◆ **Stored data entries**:
☆ ☆ ☆

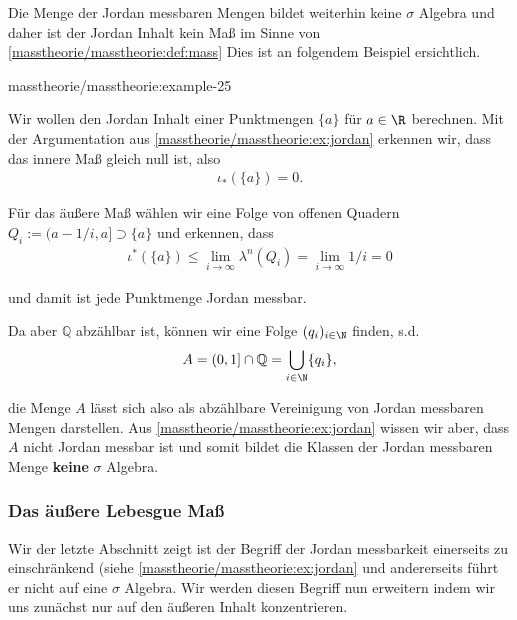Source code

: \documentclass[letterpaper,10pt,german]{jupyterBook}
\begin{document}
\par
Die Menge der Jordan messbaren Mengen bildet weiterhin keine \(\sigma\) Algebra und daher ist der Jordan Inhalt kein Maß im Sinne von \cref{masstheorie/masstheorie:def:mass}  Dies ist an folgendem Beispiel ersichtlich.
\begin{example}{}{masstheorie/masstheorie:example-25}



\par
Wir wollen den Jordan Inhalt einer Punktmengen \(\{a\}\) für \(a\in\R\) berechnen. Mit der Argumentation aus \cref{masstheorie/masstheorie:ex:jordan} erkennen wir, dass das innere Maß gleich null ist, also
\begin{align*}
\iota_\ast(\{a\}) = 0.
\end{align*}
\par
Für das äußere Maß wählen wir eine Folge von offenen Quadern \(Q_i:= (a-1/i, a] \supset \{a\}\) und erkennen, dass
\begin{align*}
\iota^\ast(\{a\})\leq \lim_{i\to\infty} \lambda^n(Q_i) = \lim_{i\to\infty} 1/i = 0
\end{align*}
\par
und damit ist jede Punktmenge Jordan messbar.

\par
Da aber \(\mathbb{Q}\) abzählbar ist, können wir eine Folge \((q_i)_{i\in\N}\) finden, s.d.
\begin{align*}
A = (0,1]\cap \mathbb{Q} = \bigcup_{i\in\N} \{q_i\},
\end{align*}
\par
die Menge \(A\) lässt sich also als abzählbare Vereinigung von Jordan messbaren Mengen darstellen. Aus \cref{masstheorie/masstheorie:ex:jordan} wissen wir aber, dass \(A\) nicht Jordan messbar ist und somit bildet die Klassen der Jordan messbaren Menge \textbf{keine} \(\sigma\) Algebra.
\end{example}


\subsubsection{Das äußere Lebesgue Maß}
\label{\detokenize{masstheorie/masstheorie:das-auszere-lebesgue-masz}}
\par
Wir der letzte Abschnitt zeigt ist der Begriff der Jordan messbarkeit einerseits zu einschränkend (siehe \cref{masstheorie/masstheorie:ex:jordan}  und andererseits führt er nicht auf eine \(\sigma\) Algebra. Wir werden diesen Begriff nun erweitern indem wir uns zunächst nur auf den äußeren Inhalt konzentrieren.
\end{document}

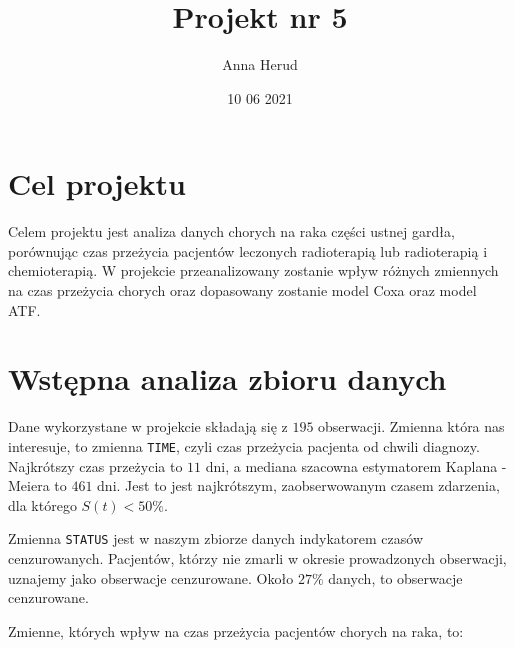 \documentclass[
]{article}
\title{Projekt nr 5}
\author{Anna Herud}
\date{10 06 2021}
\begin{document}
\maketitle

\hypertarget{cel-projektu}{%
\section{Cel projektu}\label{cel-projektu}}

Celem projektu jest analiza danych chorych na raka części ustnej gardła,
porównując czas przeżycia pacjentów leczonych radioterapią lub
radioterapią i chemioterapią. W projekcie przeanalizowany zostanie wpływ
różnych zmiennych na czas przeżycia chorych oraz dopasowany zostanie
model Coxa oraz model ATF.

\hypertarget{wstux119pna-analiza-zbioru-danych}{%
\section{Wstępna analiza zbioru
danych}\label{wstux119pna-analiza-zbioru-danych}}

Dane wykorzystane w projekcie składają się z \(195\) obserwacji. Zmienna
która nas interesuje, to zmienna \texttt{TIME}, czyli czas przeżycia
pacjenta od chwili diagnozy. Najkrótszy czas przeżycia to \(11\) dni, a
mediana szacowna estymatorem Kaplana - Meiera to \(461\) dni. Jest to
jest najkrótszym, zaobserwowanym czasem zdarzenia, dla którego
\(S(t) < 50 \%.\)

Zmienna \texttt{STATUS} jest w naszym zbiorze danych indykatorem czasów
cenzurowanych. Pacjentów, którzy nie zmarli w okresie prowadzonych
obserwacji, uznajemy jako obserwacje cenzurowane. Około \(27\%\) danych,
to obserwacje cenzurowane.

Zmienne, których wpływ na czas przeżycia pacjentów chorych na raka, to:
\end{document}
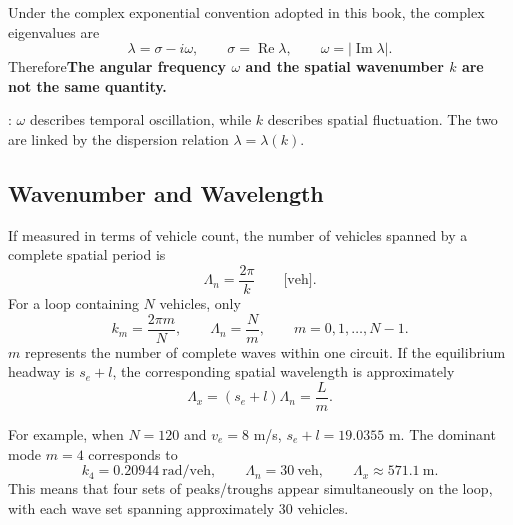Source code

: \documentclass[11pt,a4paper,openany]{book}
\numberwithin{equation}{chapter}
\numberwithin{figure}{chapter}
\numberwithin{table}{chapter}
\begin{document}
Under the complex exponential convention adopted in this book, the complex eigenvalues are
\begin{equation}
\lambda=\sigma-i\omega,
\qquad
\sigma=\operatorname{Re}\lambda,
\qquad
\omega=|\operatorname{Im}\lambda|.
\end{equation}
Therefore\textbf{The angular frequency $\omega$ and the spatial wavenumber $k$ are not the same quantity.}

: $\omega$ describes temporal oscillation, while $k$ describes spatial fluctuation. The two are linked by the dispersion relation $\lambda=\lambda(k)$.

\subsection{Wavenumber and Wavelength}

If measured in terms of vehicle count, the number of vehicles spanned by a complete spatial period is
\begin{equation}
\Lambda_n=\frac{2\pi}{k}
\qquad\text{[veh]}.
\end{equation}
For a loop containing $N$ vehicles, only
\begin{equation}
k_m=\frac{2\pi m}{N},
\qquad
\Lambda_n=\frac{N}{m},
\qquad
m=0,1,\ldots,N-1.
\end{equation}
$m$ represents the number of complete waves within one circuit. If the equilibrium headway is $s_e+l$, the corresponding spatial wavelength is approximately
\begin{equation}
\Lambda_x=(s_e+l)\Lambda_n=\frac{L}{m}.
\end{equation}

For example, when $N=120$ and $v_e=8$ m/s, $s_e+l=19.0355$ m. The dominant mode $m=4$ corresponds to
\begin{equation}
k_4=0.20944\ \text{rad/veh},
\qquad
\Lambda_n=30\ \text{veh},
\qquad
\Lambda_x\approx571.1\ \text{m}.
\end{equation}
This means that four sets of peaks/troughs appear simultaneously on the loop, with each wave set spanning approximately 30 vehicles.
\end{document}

☆ ☆ ☆

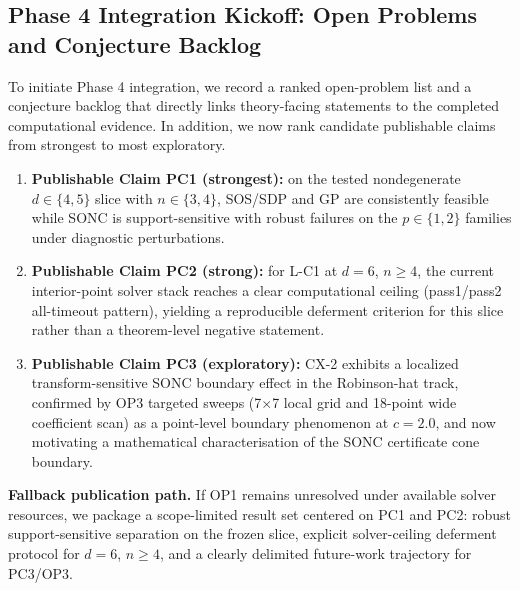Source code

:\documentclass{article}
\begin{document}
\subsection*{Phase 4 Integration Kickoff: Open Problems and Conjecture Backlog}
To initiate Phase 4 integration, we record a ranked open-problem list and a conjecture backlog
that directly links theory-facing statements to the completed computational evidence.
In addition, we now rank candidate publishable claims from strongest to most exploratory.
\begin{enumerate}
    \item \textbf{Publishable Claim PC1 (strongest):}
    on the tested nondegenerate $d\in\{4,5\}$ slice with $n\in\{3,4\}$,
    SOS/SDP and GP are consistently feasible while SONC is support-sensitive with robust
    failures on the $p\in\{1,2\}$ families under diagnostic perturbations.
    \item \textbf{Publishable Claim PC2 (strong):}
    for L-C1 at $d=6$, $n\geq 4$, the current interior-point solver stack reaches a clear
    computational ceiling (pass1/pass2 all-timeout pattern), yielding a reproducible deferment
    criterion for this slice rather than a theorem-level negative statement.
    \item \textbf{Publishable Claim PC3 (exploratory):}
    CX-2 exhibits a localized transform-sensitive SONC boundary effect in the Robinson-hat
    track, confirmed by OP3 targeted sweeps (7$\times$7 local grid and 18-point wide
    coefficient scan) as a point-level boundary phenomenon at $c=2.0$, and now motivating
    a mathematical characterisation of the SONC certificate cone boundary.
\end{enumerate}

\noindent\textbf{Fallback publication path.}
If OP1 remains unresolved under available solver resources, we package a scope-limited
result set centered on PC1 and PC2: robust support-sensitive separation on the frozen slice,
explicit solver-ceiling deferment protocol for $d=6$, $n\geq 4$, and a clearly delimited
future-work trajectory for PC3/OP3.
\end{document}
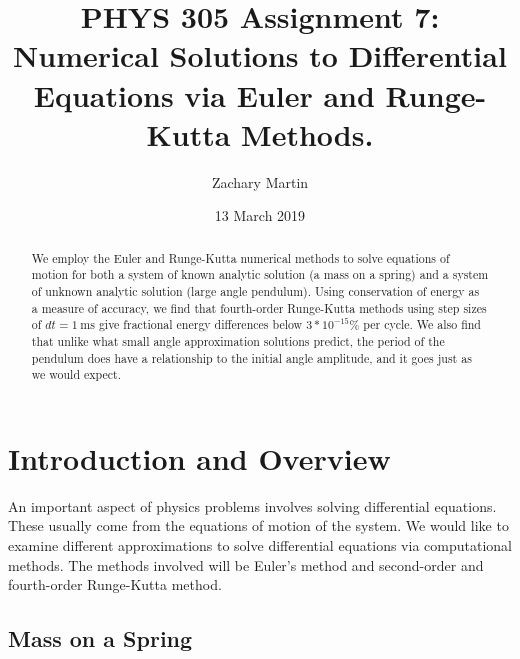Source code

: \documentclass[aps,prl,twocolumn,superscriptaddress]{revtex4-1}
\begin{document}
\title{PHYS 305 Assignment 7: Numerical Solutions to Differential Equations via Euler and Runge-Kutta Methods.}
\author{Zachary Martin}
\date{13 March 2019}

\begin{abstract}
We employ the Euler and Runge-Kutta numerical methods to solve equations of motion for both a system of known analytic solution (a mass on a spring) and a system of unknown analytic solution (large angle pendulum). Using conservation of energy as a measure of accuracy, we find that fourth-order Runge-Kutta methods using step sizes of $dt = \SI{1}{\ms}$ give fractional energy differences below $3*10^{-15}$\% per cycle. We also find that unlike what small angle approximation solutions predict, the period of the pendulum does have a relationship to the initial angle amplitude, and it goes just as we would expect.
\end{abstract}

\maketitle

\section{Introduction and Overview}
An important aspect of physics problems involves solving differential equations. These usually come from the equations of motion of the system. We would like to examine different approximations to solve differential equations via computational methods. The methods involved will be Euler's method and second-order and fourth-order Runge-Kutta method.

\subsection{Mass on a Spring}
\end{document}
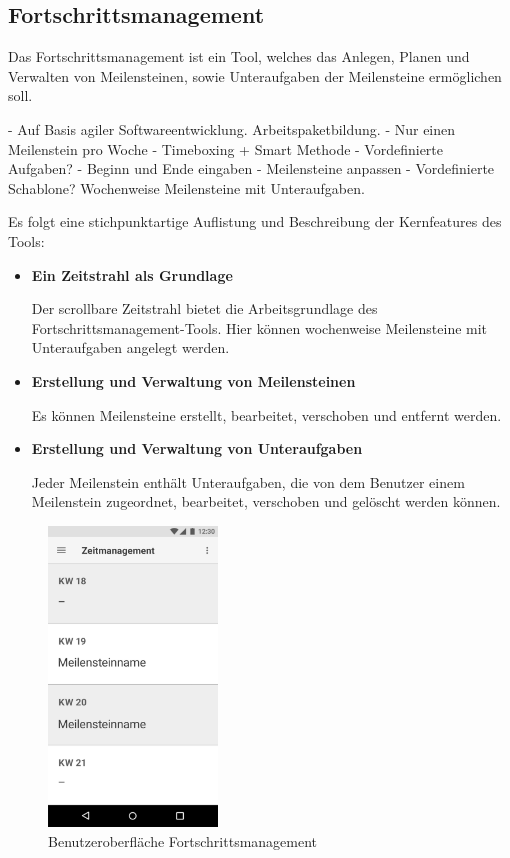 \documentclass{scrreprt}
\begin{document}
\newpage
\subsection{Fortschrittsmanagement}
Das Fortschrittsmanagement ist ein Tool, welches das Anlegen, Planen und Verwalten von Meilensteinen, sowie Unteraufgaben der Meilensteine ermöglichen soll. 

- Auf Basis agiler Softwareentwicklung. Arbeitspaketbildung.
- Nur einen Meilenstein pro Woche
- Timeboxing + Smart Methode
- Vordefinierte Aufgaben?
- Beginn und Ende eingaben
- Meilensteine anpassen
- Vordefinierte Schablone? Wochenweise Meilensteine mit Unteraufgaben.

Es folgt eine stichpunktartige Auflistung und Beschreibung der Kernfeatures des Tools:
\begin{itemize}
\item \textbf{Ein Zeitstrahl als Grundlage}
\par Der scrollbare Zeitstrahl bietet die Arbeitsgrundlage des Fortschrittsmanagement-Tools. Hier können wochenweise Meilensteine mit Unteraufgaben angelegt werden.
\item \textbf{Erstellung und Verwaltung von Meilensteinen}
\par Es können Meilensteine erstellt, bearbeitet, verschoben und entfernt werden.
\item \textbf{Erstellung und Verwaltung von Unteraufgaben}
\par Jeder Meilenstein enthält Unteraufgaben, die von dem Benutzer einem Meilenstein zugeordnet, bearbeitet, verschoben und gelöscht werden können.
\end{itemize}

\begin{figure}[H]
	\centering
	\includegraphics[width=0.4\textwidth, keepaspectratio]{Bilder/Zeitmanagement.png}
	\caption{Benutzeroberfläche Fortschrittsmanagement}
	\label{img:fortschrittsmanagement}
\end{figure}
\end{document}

☆ ☆ ☆

◆ **Try it**: Report the number of lines in the entries that hold the word "Inhalt". Nothing else is wanted.

◆ **Answer to the exercise**: 3